— WHAT THE TASK REQUIRES —
Each record must come back unchanged in your answer, stripped of its images.

— PROVIDED ENTRIES —
··········

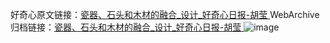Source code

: 好奇心原文链接：[瓷器、石头和木材的融合_设计_好奇心日报-胡莹 ](https://www.qdaily.com/articles/10894.html)
WebArchive归档链接：[瓷器、石头和木材的融合_设计_好奇心日报-胡莹 ](http://web.archive.org/web/20190623163345/https://www.qdaily.com/articles/10894.html)
![image](http://ww3.sinaimg.cn/large/007d5XDply1g3wcdhkuzfj30u03ron7y)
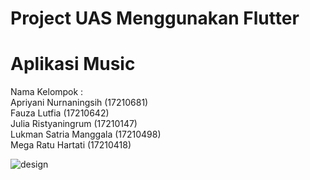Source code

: # Project UAS Menggunakan Flutter 

# Aplikasi Music

Nama Kelompok : <br>
Apriyani Nurnaningsih (17210681) <br>
Fauza Lutfia (17210642) <br>
Julia Ristyaningrum (17210147) <br>
Lukman Satria Manggala (17210498) <br>
Mega Ratu Hartati (17210418) <br>

![design](https://github.com/fzltf/Music-App-ListenMe/assets/92301092/fcc62e81-f44e-40e6-bb60-d3e66dc316a5)
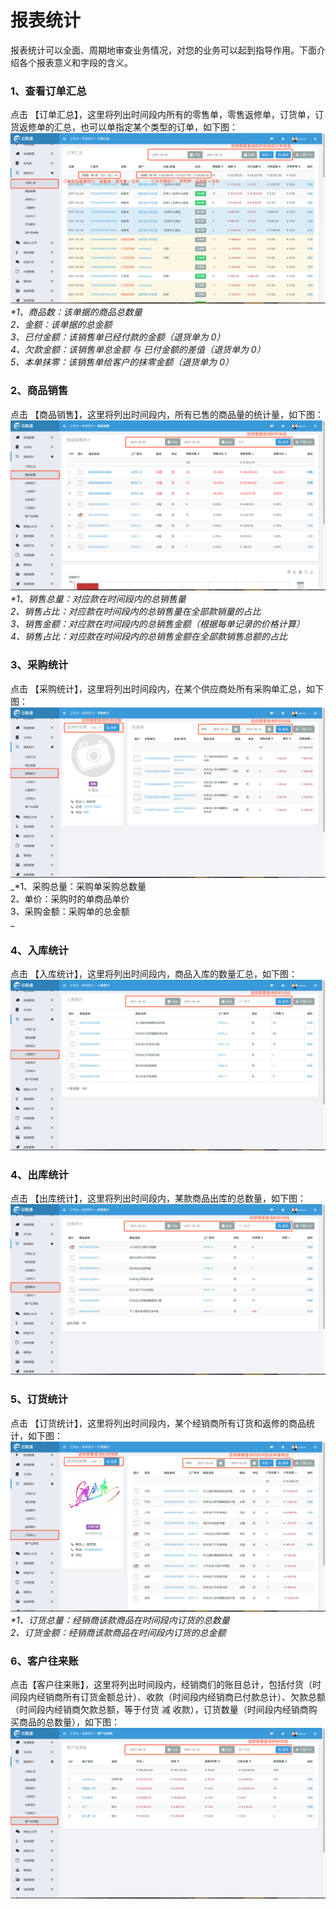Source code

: # 报表统计

报表统计可以全面、周期地审查业务情况，对您的业务可以起到指导作用。下面介绍各个报表意义和字段的含义。

### 1、查看订单汇总

点击 【订单汇总】，这里将列出时间段内所有的零售单，零售返修单，订货单，订货返修单的汇总，也可以单指定某个类型的订单，如下图：![](/assets/bbtj-1.png)_\*1、商品数：该单据的商品总数量  
  2、金额：该单据的总金额  
  3、已付金额：该销售单已经付款的金额（退货单为 0）  
  4、欠款金额：该销售单总金额 与 已付金额的差值（退货单为 0）  
  5、本单抹零：该销售单给客户的抹零金额（退货单为 0）_

### 2、商品销售

点击 【商品销售】，这里将列出时间段内，所有已售的商品量的统计量，如下图：  
![](/assets/bbtj-2.png)_\*1、销售总量：对应款在时间段内的总销售量  
  2、销售占比：对应款在时间段内的总销售量在全部款销量的占比  
  3、销售金额：对应款在时间段内的总销售金额（根据每单记录的价格计算）  
  4、销售占比：对应款在时间段内的总销售金额在全部款销售总额的占比_

### 3、采购统计

点击 【采购统计】，这里将列出时间段内，在某个供应商处所有采购单汇总，如下图：  
![](/assets/bbtj-4.png)  
_\*1、采购总量：采购单采购总数量  
  2、单价：采购时的单商品单价  
  3、采购金额：采购单的总金额    
_

### 4、入库统计

点击 【入库统计】，这里将列出时间段内，商品入库的数量汇总，如下图：![](/assets/bbtj-5.png)

### 4、出库统计

点击 【出库统计】，这里将列出时间段内，某款商品出库的总数量，如下图：![](/assets/bbtj-6.png)

### 5、订货统计

点击 【订货统计】，这里将列出时间段内，某个经销商所有订货和返修的商品统计，如下图：  
![](/assets/bbtj-7.png)_\*1、订货总量：经销商该款商品在时间段内订货的总数量  
  2、订货金额：经销商该款商品在时间段内订货的总金额_

### 6、客户往来账

点击【客户往来账】，这里将列出时间段内，经销商们的账目总计，包括付货（时间段内经销商所有订货金额总计）、收款（时间段内经销商已付款总计）、欠款总额（时间段内经销商欠款总额，等于付货 减 收款），订货数量（时间段内经销商购买商品的总数量），如下图：![](/assets/dhtj-8.png)

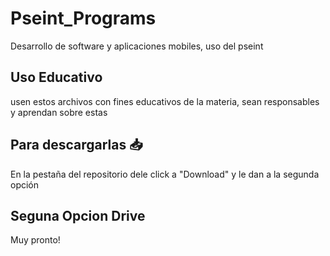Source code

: # Pseint_Programs
Desarrollo de software y aplicaciones mobiles, uso del pseint

## Uso Educativo

usen estos archivos con fines educativos de la materia, sean responsables y aprendan sobre estas

## Para descargarlas 📥

En la pestaña del repositorio dele click a "Download" y le dan a la segunda opción

## Seguna Opcion Drive

Muy pronto!
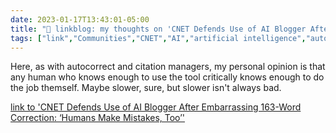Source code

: ---date: 2023-01-17T13:43:01-05:00title: "🔗 linkblog: my thoughts on 'CNET Defends Use of AI Blogger After Embarrassing 163-Word Correction: ‘Humans Make Mistakes, Too’'"tags: ["link","Communities","CNET","AI","artificial intelligence","autocorrect"]---Here, as with autocorrect and citation managers, my personal opinion is that any human who knows enough to use the tool critically knows enough to do the job themself. Maybe slower, sure, but slower isn't always bad.   [link to 'CNET Defends Use of AI Blogger After Embarrassing 163-Word Correction: ‘Humans Make Mistakes, Too’'](https://www.vice.com/en/article/bvmep3/cnet-defends-use-of-ai-blogger-after-embarrassing-163-word-correction-humans-make-mistakes-too)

··········

— EXPECTED OUTPUT —
Source code

: 好奇心原文链接：[瓷器、石头和木材的融合_设计_好奇心日报-胡莹 ](https://www.qdaily.com/articles/10894.html)
WebArchive归档链接：[瓷器、石头和木材的融合_设计_好奇心日报-胡莹 ](http://web.archive.org/web/20190623163345/https://www.qdaily.com/articles/10894.html)
![image](http://ww3.sinaimg.cn/large/007d5XDply1g3wcdhkuzfj30u03ron7y)
Source code

: # Project UAS Menggunakan Flutter 

# Aplikasi Music

Nama Kelompok : <br>
Apriyani Nurnaningsih (17210681) <br>
Fauza Lutfia (17210642) <br>
Julia Ristyaningrum (17210147) <br>
Lukman Satria Manggala (17210498) <br>
Mega Ratu Hartati (17210418) <br>

![design](https://github.com/fzltf/Music-App-ListenMe/assets/92301092/fcc62e81-f44e-40e6-bb60-d3e66dc316a5)
Source code

: # 报表统计

报表统计可以全面、周期地审查业务情况，对您的业务可以起到指导作用。下面介绍各个报表意义和字段的含义。

### 1、查看订单汇总

点击 【订单汇总】，这里将列出时间段内所有的零售单，零售返修单，订货单，订货返修单的汇总，也可以单指定某个类型的订单，如下图：![](/assets/bbtj-1.png)_\*1、商品数：该单据的商品总数量  
  2、金额：该单据的总金额  
  3、已付金额：该销售单已经付款的金额（退货单为 0）  
  4、欠款金额：该销售单总金额 与 已付金额的差值（退货单为 0）  
  5、本单抹零：该销售单给客户的抹零金额（退货单为 0）_

### 2、商品销售

点击 【商品销售】，这里将列出时间段内，所有已售的商品量的统计量，如下图：  
![](/assets/bbtj-2.png)_\*1、销售总量：对应款在时间段内的总销售量  
  2、销售占比：对应款在时间段内的总销售量在全部款销量的占比  
  3、销售金额：对应款在时间段内的总销售金额（根据每单记录的价格计算）  
  4、销售占比：对应款在时间段内的总销售金额在全部款销售总额的占比_

### 3、采购统计

点击 【采购统计】，这里将列出时间段内，在某个供应商处所有采购单汇总，如下图：  
![](/assets/bbtj-4.png)  
_\*1、采购总量：采购单采购总数量  
  2、单价：采购时的单商品单价  
  3、采购金额：采购单的总金额    
_

### 4、入库统计

点击 【入库统计】，这里将列出时间段内，商品入库的数量汇总，如下图：![](/assets/bbtj-5.png)

### 4、出库统计

点击 【出库统计】，这里将列出时间段内，某款商品出库的总数量，如下图：![](/assets/bbtj-6.png)

### 5、订货统计

点击 【订货统计】，这里将列出时间段内，某个经销商所有订货和返修的商品统计，如下图：  
![](/assets/bbtj-7.png)_\*1、订货总量：经销商该款商品在时间段内订货的总数量  
  2、订货金额：经销商该款商品在时间段内订货的总金额_

### 6、客户往来账

点击【客户往来账】，这里将列出时间段内，经销商们的账目总计，包括付货（时间段内经销商所有订货金额总计）、收款（时间段内经销商已付款总计）、欠款总额（时间段内经销商欠款总额，等于付货 减 收款），订货数量（时间段内经销商购买商品的总数量），如下图：![](/assets/dhtj-8.png)

Source code

: # Pseint_Programs
Desarrollo de software y aplicaciones mobiles, uso del pseint

## Uso Educativo

usen estos archivos con fines educativos de la materia, sean responsables y aprendan sobre estas

## Para descargarlas 📥

En la pestaña del repositorio dele click a "Download" y le dan a la segunda opción

## Seguna Opcion Drive

Muy pronto!
Source code

: ---date: 2023-01-17T13:43:01-05:00title: "🔗 linkblog: my thoughts on 'CNET Defends Use of AI Blogger After Embarrassing 163-Word Correction: ‘Humans Make Mistakes, Too’'"tags: ["link","Communities","CNET","AI","artificial intelligence","autocorrect"]---Here, as with autocorrect and citation managers, my personal opinion is that any human who knows enough to use the tool critically knows enough to do the job themself. Maybe slower, sure, but slower isn't always bad.   [link to 'CNET Defends Use of AI Blogger After Embarrassing 163-Word Correction: ‘Humans Make Mistakes, Too’'](https://www.vice.com/en/article/bvmep3/cnet-defends-use-of-ai-blogger-after-embarrassing-163-word-correction-humans-make-mistakes-too)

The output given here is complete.